HMRC advised that, on request, they would reconsider land valuations concluded between 16 July 2004 (the date on which the Arkwright case was handed down) and the date of the Brief, where those valuations had been determined on the basis that IHTA 1984 s 161(4) did apply. [Thereby rendering their treatment compatible with the SpC's decision. until the date of HMRC's formal announcement of a change in policy]
Loans
As mentioned in the section on lifetime transfers, making or receiving a commercial or family loan can have implications with regard to Wills and IHT. Not all loans can be deducted from a person’s estate.

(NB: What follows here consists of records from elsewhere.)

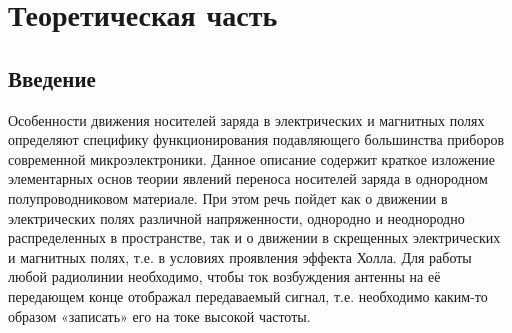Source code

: 
\usepackage{gensymb}
\usepackage{textcomp}
\usepackage{mathrsfs}

\def\labauthors{Карусевич А.А, Понур К.А.}
\def\labgroup{430}
\def\department{Кафедра электроники и квантовой физики}
\def\labnumber{1}
\def\labtheme{Движение носителей заряда в электрических и магнитных полях}

\renewcommand{\phi}{\varphi}

\def\E{\mathscr{E}_H}
\def\Rdim{\,\frac{\text{м}^3}{\text{А} \cdot \text{с}}}

\tableofcontents
\newpage
\section{Теоретическая часть}
\subsection*{Введение}
	Особенности движения носителей заряда в электрических и магнитных
полях определяют специфику функционирования подавляющего большинства
приборов современной микроэлектроники. Данное описание содержит краткое
изложение элементарных основ теории явлений переноса носителей заряда в 
однородном полупроводниковом материале. При этом речь пойдет как о движении
в электрических полях различной напряженности, однородно и неоднородно
распределенных в пространстве, так и о движении в скрещенных электрических
и магнитных полях, т.е. в условиях проявления эффекта Холла.
Для работы любой радиолинии необходимо, чтобы ток возбуждения антенны на её передающем конце отображал передаваемый сигнал, т.е. необходимо каким-то образом «записать» его на токе высокой частоты.





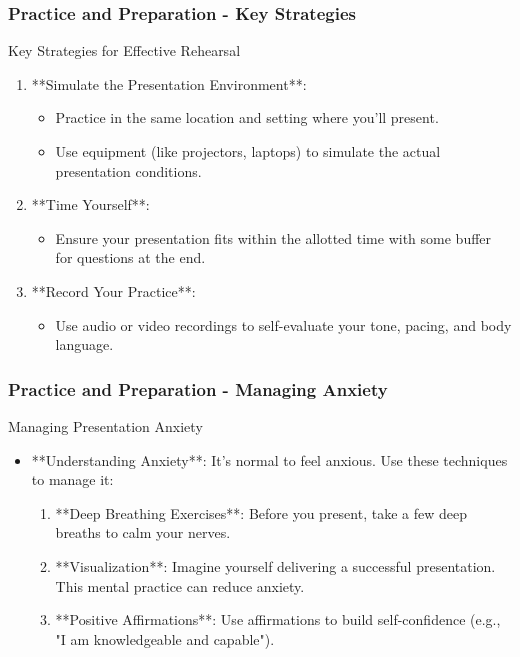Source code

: \documentclass[aspectratio=169]{beamer}
\begin{document}
\begin{frame}[fragile]
    \frametitle{Practice and Preparation - Key Strategies}
    \begin{block}{Key Strategies for Effective Rehearsal}
        \begin{enumerate}
            \item **Simulate the Presentation Environment**:
            \begin{itemize}
                \item Practice in the same location and setting where you'll present.
                \item Use equipment (like projectors, laptops) to simulate the actual presentation conditions.
            \end{itemize}

            \item **Time Yourself**:
            \begin{itemize}
                \item Ensure your presentation fits within the allotted time with some buffer for questions at the end.
            \end{itemize}

            \item **Record Your Practice**:
            \begin{itemize}
                \item Use audio or video recordings to self-evaluate your tone, pacing, and body language.
            \end{itemize}
        \end{enumerate}
    \end{block}
\end{frame}

\begin{frame}[fragile]
    \frametitle{Practice and Preparation - Managing Anxiety}
    \begin{block}{Managing Presentation Anxiety}
        \begin{itemize}
            \item **Understanding Anxiety**: It's normal to feel anxious. Use these techniques to manage it:
            \begin{enumerate}
                \item **Deep Breathing Exercises**: Before you present, take a few deep breaths to calm your nerves.
                \item **Visualization**: Imagine yourself delivering a successful presentation. This mental practice can reduce anxiety.
                \item **Positive Affirmations**: Use affirmations to build self-confidence (e.g., "I am knowledgeable and capable").
            \end{enumerate}
        \end{itemize}
    \end{block}
\end{frame}
\end{document}

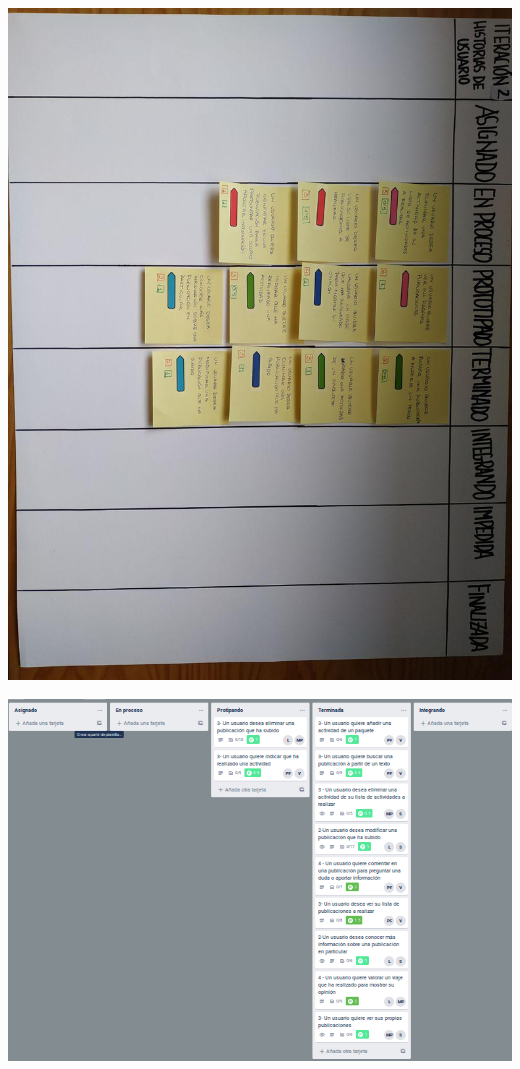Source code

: \documentclass[spanish]{beamer}
\begin{document}
\begin{frame}
	\begin{center}
		\includegraphics[angle=90, scale=0.34]{papel2_5}
	\end{center}
\end{frame}

\begin{frame}
	\begin{center}
		\includegraphics[scale=0.5]{trello2_7}
	\end{center}
\end{frame}
\end{document}
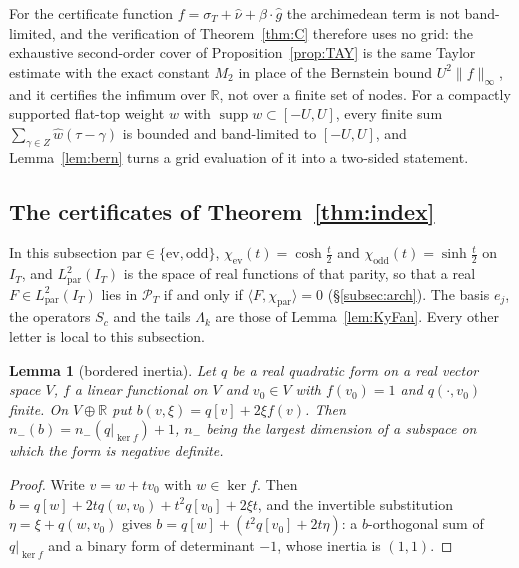 \documentclass[11pt]{amsart}
\newtheorem{lemma}[theorem]{Lemma}
\theoremstyle{definition}
\theoremstyle{remark}
\newcommand{\R}{\mathbb R}
\newcommand{\supp}{\operatorname{supp}}
\newcommand{\PT}{\mathcal P_T}
\newcommand{\IT}{I_T}
\newcommand{\sT}{\sigma_T}
\newcommand{\nuh}{\widehat\nu}
\newcommand{\wh}{\widehat w}
\begin{document}
For the certificate function $f=\sT+\nuh+\beta\cdot\widehat g$ the archimedean term is not
band-limited, and the verification of Theorem~\ref{thm:C} therefore uses no grid: the exhaustive
second-order cover of Proposition~\ref{prop:TAY} is the same Taylor estimate with the exact constant
$M_2$ in place of the Bernstein bound $U^2\|f\|_\infty$, and it certifies the infimum over $\R$, not over
a finite set of nodes. For a compactly supported flat-top weight $w$ with $\supp w\subset[-U,U]$,
every finite sum $\sum_{\gamma\in Z}\wh(\tau-\gamma)$ is bounded and band-limited to $[-U,U]$, and
Lemma~\ref{lem:bern} turns a grid evaluation of it into a two-sided statement.

\subsection{The certificates of Theorem~\ref{thm:index}}\label{subsec:enclindex}
In this subsection $\mathrm{par}\in\{\mathrm{ev},\mathrm{odd}\}$, $\chi_{\mathrm{ev}}(t)=\cosh\frac t2$ and
$\chi_{\mathrm{odd}}(t)=\sinh\frac t2$ on $\IT$, and $L^2_{\mathrm{par}}(\IT)$ is the space of real functions
of that parity, so that a real $F\in L^2_{\mathrm{par}}(\IT)$ lies in $\PT$ if and only if
$\langle F,\chi_{\mathrm{par}}\rangle=0$ (\S\ref{subsec:arch}). The basis $e_j$, the operators $S_c$ and the
tails $\Lambda_k$ are those of Lemma~\ref{lem:KyFan}. Every other letter is local to this subsection.

\begin{lemma}[bordered inertia]\label{lem:border}
Let $q$ be a real quadratic form on a real vector space $V$, $f$ a linear functional on
$V$ and $v_0\in V$ with $f(v_0)=1$ and $q(\cdot,v_0)$ finite. On $V\oplus\R$ put
$b(v,\xi)=q[v]+2\xi f(v)$. Then $n_-(b)=n_-(q|_{\ker f})+1$, $n_-$ being the largest dimension of a
subspace on which the form is negative definite.
\end{lemma}
\begin{proof}
Write $v=w+tv_0$ with $w\in\ker f$. Then $b=q[w]+2tq(w,v_0)+t^2q[v_0]+2\xi t$, and the invertible
substitution $\eta=\xi+q(w,v_0)$ gives $b=q[w]+(t^2q[v_0]+2t\eta)$: a $b$-orthogonal sum of
$q|_{\ker f}$ and a binary form of determinant $-1$, whose inertia is $(1,1)$.
\end{proof}
\end{document}
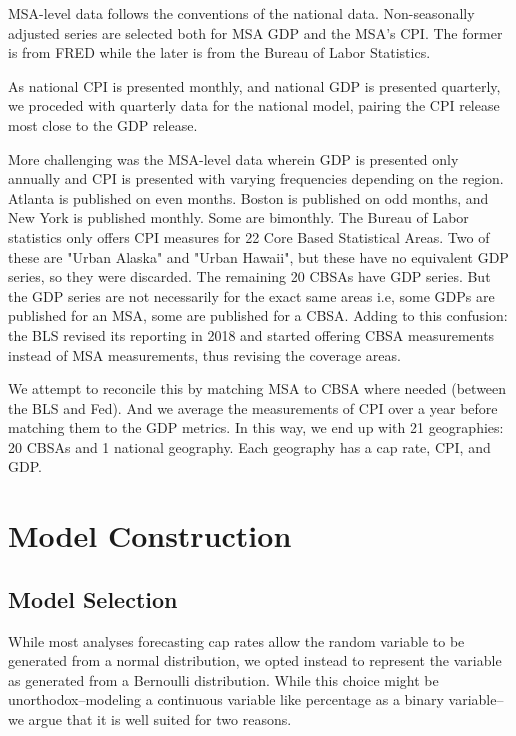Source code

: MSA-level data follows the conventions of the national data. Non-seasonally adjusted series are selected both for MSA GDP and the MSA's CPI. The former is from FRED while the later is from the Bureau of Labor Statistics.

As national CPI is presented monthly, and national GDP is presented quarterly, we proceded with quarterly data for the national model, pairing the CPI release most close to the GDP release. 

More challenging was the MSA-level data wherein GDP is presented only annually and CPI is presented with varying frequencies depending on the region. Atlanta is published on even months. Boston is published on odd months, and New York is published monthly. Some are bimonthly. The Bureau of Labor statistics only offers CPI measures for 22 Core Based Statistical Areas. Two of these are "Urban Alaska" and "Urban Hawaii", but these have no equivalent GDP series, so they were discarded. The remaining 20 CBSAs have GDP series. But the GDP series are not necessarily for the exact same areas i.e, some GDPs are published for an MSA, some are published for a CBSA. Adding to this confusion: the BLS revised its reporting in 2018 and started offering CBSA measurements instead of MSA measurements, thus revising the coverage areas.

We attempt to reconcile this by matching MSA to CBSA where needed (between the BLS and Fed). And we average the measurements of CPI over a year before matching them to the GDP metrics. In this way, we end up with 21 geographies: 20 CBSAs and 1 national geography. Each geography has a cap rate, CPI, and GDP. 
 
\section{Model Construction}

\subsection{Model Selection}
While most analyses forecasting cap rates allow the random variable to be generated from a normal distribution, we opted instead to represent the variable as generated from a Bernoulli distribution. While this choice might be unorthodox--modeling a continuous variable like percentage as a binary variable-- we argue that it is well suited for two reasons.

It is common for an individual to either lend money, or to receive money as a loan and there are complicated rules that determine whether or not that loan is allowable as a deduction against the value of the estate. In family situations where a loan is made or received it is often done on an informal basis with little or no documentation.
IHTA 1984 s 162 and IHTA 1984 s 164 broadly provide that a debt is to be valued for IHT purposes on the assumption that the obligation will be discharged and this would include any accrued interest.
In the case of a mortgage or bank loan, HMRC will normally accept the deduction claim on Form D16 (part of the IHT 200) and it will first be set against the property against which it is charged, but where the property is being passed on to a spouse or civil partner and is exempt, the loan will not be allowed as a deduction against the estate of the deceased.
The family loan and the commercial loan secured against family assets must clearly be reviewed, as what may have seemed “a good idea at the time” might cause problems with the calculation of the Net Estate, the IHT liability and family entitlement.
A meeting with the family’s Tax Adviser and Lawyer beckons.
The advice is, "Don’t just lend it or gift it, document it!"
The same applies to jointly owned assets and lifetime transfers – is documentation robust enough?